For every line that contains the string "play", pull that line out of the material below.

GIVEN INFORMATION:
....
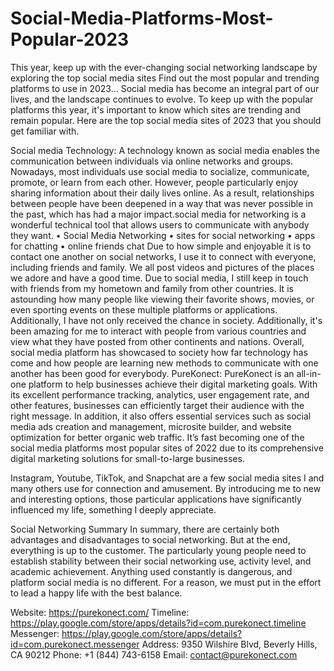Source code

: # Social-Media-Platforms-Most-Popular-2023
This year, keep up with the ever-changing social networking landscape by exploring the top social media sites
Find out the most popular and trending platforms to use in 2023…
Social media has become an integral part of our lives, and the landscape continues to evolve. To keep up with the popular platforms this year, it's important to know which sites are trending and remain popular. Here are the top social media sites of 2023 that you should get familiar with.
 
Social media Technology:
A technology known as social media enables the communication between individuals via online networks and groups. Nowadays, most individuals use social media to socialize, communicate, promote, or learn from each other. However, people particularly enjoy sharing information about their daily lives online. As a result, relationships between people have been deepened in a way that was never possible in the past, which has had a major impact.social media for networking is a wonderful technical tool that allows users to communicate with anybody they want.
•	Social Media Networking
•	sites for social networking
•	apps for chatting
•	online friends chat
Due to how simple and enjoyable it is to contact one another on social networks, I use it to connect with everyone, including friends and family. We all post videos and pictures of the places we adore and have a good time. Due to social media, I still keep in touch with friends from my hometown and family from other countries. It is astounding how many people like viewing their favorite shows, movies, or even sporting events on these multiple platforms or applications. Additionally, I have not only received the chance in society. Additionally, it's been amazing for me to interact with people from various countries and view what they have posted from other continents and nations.
Overall, social media platform has showcased to society how far technology has come and how people are learning new methods to communicate with one another has been good for everybody.
PureKonect:
PureKonect is an all-in-one platform to help businesses achieve their digital marketing goals. With its excellent performance tracking, analytics, user engagement rate, and other features, businesses can efficiently target their audience with the right message. In addition, it also offers essential services such as social media ads creation and management, microsite builder, and website optimization for better organic web traffic. It’s fast becoming one of the social media platforms most popular sites of 2022 due to its comprehensive digital marketing solutions for small-to-large businesses.

 
Instagram, Youtube, TikTok, and Snapchat are a few social media sites I and many others use for connection and amusement. By introducing me to new and interesting options, those particular applications have significantly influenced my life, something I deeply appreciate.
 
Social Networking Summary
In summary, there are certainly both advantages and disadvantages to social networking. But at the end, everything is up to the customer. The particularly young people need to establish stability between their social networking use, activity level, and academic achievement. Anything used constantly is dangerous, and platform social media is no different. For a reason, we must put in the effort to lead a happy life with the best balance.
 
 
Website: https://purekonect.com/
Timeline: https://play.google.com/store/apps/details?id=com.purekonect.timeline
Messenger: https://play.google.com/store/apps/details?id=com.purekonect.messenger
 Address: 9350 Wilshire Blvd, Beverly Hills, CA 90212
 Phone: +1 (844) 743-6158
Email: contact@purekonect.com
....
WRITTEN SOLUTION:
Timeline: https://play.google.com/store/apps/details?id=com.purekonect.timeline
Messenger: https://play.google.com/store/apps/details?id=com.purekonect.messenger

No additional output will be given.